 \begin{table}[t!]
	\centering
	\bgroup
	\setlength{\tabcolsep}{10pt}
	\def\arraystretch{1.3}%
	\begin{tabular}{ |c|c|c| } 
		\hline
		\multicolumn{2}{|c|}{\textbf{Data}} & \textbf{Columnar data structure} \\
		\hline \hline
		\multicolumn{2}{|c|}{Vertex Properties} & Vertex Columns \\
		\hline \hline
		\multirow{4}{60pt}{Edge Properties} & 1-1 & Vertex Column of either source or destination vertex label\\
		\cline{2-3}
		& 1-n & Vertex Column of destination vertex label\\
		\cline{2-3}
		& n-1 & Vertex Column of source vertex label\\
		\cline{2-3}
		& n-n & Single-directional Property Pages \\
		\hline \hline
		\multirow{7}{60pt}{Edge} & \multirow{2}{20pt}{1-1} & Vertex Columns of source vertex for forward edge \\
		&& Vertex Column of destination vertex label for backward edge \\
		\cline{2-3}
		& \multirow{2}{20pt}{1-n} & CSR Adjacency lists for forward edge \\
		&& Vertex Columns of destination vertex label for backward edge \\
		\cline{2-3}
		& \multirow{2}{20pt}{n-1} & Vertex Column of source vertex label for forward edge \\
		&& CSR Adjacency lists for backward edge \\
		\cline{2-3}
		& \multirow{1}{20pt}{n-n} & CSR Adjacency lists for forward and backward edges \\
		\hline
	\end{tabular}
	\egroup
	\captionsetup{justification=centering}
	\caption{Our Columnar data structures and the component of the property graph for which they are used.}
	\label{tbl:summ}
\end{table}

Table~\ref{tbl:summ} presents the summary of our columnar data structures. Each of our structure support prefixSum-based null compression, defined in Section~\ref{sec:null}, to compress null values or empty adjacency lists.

---+---

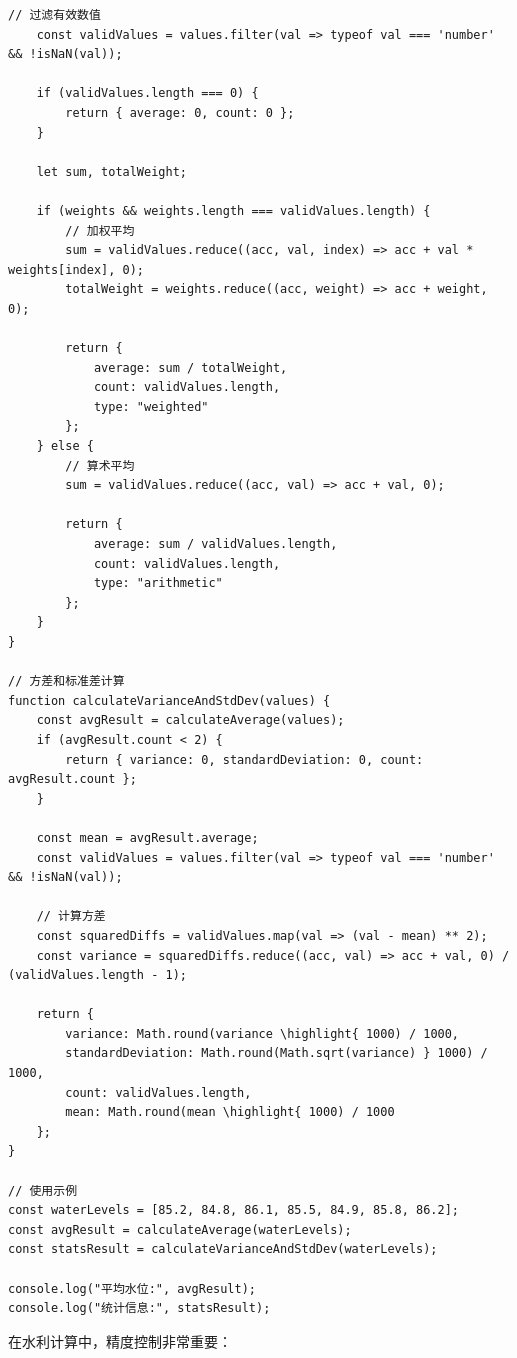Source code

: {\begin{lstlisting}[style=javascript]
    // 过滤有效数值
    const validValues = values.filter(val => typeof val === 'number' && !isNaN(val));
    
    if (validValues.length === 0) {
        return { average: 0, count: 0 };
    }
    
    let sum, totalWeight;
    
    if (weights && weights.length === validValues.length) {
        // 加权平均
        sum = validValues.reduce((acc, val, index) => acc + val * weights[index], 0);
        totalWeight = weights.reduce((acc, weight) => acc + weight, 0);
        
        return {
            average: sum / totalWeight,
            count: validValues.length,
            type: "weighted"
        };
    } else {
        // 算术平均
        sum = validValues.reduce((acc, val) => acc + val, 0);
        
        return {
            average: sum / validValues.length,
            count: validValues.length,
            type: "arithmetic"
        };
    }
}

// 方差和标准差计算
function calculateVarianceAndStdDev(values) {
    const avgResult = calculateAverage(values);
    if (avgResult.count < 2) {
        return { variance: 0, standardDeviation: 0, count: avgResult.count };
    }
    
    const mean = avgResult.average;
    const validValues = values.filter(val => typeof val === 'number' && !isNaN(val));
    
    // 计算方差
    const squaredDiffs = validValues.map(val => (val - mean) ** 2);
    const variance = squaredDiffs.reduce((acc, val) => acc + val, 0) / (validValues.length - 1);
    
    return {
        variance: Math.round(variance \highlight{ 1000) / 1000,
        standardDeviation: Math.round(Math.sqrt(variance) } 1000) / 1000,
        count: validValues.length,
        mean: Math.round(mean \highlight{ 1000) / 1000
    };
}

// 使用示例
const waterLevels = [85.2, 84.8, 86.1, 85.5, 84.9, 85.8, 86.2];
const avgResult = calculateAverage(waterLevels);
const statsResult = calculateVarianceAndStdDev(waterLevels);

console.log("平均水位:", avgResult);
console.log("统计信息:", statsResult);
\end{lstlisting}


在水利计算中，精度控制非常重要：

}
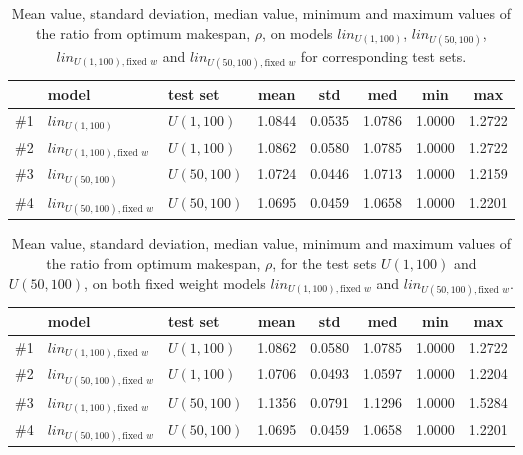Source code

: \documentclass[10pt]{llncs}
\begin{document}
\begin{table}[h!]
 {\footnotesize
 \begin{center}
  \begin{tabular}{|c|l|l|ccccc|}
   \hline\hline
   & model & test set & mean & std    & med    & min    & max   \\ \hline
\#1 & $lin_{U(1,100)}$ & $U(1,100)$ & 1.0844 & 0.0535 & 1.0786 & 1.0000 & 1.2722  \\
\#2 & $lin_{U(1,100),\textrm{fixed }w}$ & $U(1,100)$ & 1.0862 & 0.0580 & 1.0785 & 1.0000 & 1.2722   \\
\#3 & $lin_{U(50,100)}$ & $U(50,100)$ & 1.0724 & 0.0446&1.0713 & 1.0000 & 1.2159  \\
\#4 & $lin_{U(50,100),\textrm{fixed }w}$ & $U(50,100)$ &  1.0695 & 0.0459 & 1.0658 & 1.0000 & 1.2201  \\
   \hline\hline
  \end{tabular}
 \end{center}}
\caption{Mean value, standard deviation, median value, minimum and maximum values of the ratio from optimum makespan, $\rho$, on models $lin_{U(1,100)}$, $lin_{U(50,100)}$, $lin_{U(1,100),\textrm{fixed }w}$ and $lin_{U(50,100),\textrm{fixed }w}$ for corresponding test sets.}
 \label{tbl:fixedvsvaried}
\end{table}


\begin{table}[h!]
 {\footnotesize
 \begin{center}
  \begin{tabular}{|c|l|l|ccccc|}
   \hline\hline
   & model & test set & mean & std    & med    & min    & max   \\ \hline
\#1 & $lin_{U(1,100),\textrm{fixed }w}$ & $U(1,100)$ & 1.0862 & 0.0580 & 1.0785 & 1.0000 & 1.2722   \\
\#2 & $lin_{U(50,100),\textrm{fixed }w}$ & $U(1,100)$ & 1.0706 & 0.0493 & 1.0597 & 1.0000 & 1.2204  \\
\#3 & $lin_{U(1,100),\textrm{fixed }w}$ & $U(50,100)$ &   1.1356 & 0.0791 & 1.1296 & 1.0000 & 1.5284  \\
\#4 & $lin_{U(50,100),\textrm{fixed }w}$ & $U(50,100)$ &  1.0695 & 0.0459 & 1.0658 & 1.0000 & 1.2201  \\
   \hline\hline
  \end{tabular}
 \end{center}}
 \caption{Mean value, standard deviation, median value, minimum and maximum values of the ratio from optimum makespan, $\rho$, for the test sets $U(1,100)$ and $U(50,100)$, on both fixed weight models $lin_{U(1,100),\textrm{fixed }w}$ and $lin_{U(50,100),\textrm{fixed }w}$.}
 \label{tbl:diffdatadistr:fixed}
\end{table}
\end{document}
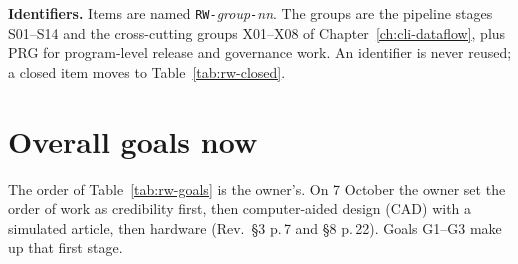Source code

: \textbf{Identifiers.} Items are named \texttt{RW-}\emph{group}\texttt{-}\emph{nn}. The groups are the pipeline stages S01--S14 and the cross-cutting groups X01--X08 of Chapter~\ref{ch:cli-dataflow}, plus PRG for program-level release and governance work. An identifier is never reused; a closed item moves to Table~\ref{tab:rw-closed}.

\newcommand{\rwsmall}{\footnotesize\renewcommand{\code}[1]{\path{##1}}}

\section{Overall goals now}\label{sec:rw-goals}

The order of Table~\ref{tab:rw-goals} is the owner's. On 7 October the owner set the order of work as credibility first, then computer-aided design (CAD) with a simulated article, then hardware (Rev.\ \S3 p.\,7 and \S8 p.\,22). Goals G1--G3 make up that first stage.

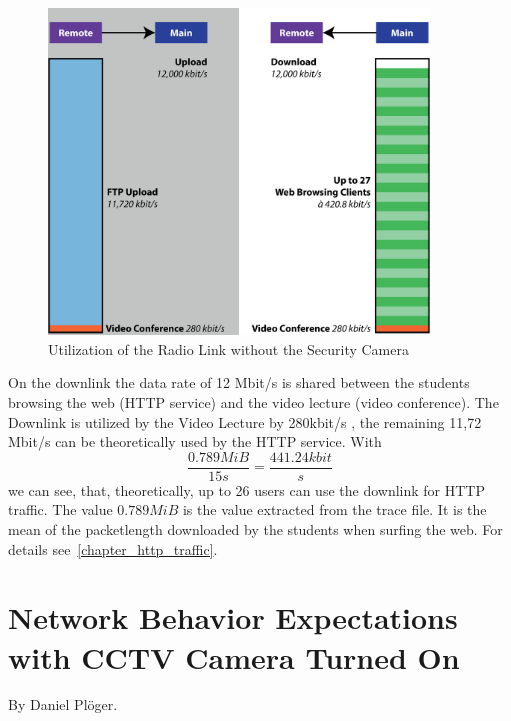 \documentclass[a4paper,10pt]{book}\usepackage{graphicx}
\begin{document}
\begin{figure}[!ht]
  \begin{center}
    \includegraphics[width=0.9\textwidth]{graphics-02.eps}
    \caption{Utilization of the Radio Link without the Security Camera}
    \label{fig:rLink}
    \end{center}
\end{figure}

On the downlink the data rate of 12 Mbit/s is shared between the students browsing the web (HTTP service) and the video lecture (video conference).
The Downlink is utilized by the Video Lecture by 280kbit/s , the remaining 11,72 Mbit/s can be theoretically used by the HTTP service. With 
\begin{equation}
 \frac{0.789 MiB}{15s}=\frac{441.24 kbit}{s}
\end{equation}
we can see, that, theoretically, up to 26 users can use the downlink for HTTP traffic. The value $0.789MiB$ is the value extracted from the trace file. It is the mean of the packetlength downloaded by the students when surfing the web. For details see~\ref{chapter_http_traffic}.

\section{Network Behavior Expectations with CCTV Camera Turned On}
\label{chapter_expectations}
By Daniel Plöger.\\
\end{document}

---+---

* _Exercise objective_
If a line in the material above contains the word "forward", it counts; give only the number of such lines.

* _Solved problem_
4